One of our top priorities on forming our administration was to put action to address climate change right at the very heart of our work. We’ve launched a pilot for Britain’s first zero emission zone in Oxford.  We’ve won a bid for 159 new electric buses which will serve Oxford and its surrounding areas.   We’re delighted that more than 70 villages and some urban areas throughout the county have signed up to request their streets are reduced to 20mph speed limits after an initiative we agreed last Autumn. We have been ranked as a gold tier council in Uswitch’s first annual Green Council Report, which looks at the commitment of local authorities to be more environmentally sustainable

Tackling inequalities in Oxfordshire is another priority that we wanted to focus on immediately. Our award from Stonewall for promoting LGBTIQ+ inclusion in our workplaces and our nomination in the Local Government Chronicle (LGC) awards for the innovative initiatives in our equalities, diversity and inclusion framework show that we are becoming nationally recognised for such work.

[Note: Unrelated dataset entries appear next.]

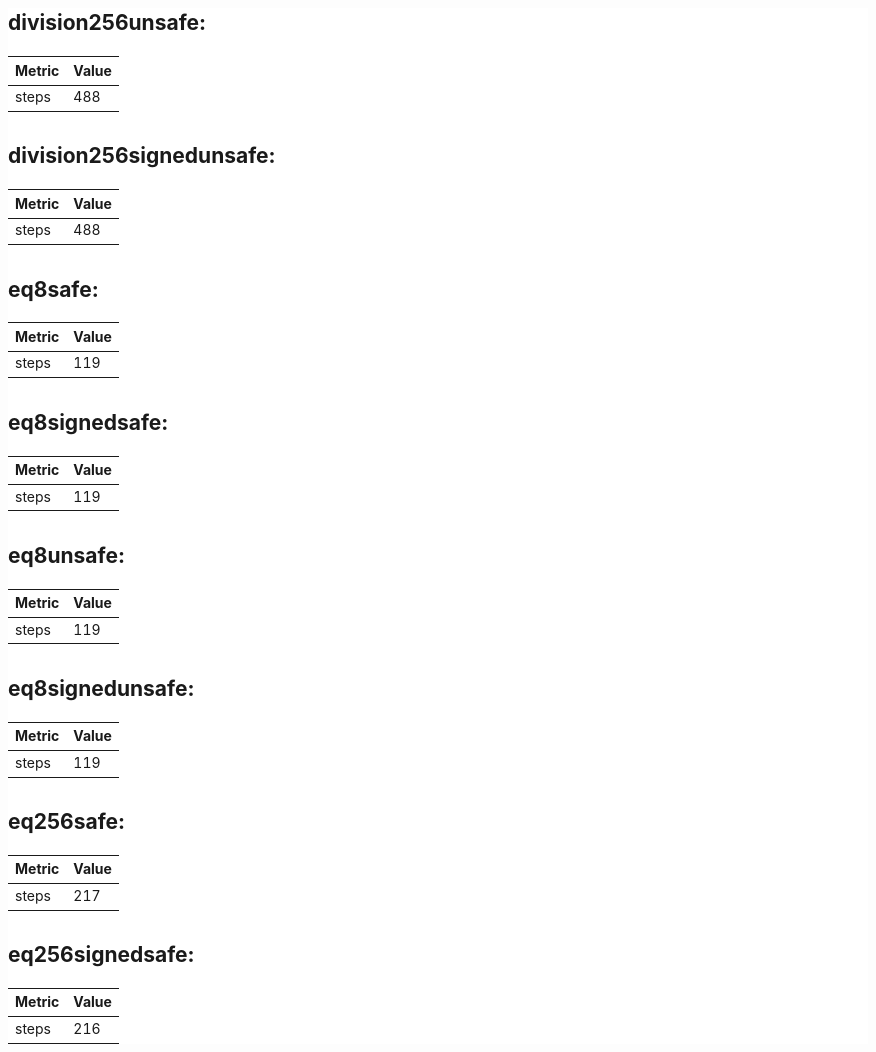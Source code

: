 ## division256unsafe:

| Metric | Value |
| ----------- | ----------- |
| steps | 488 |

## division256signedunsafe:

| Metric | Value |
| ----------- | ----------- |
| steps | 488 |

## eq8safe:

| Metric | Value |
| ----------- | ----------- |
| steps | 119 |

## eq8signedsafe:

| Metric | Value |
| ----------- | ----------- |
| steps | 119 |

## eq8unsafe:

| Metric | Value |
| ----------- | ----------- |
| steps | 119 |

## eq8signedunsafe:

| Metric | Value |
| ----------- | ----------- |
| steps | 119 |

## eq256safe:

| Metric | Value |
| ----------- | ----------- |
| steps | 217 |

## eq256signedsafe:

| Metric | Value |
| ----------- | ----------- |
| steps | 216 |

Making decisions that prioritise the health and wellbeing of residents was a priority we set ourselves in 2021 and that’s been highlighted through work such as launching a new stop smoking service, which supports our aim of making the county smokefree by 2025.  An ambitious transformation of how we deliver social care has resulted in a 44 per cent reduction in the number of people waiting for social care assessments. Our aim is to enable people to live well in their community, remaining fit and healthy for as long as possible. The success we have achieved reflects the impact of community-based solutions, the strength of partnership working with the voluntary sector and our commitment to supporting carers and the social care system.

We’ve also invested £5m to increase the supply of supported housing for people with learning difficulties and/or autism and we have partnered with homeless agencies, jointly allocating £3.8m a year to support people who are homeless or at risk of homelessness. This is with an ambition to end rough sleeping in the county by 2025.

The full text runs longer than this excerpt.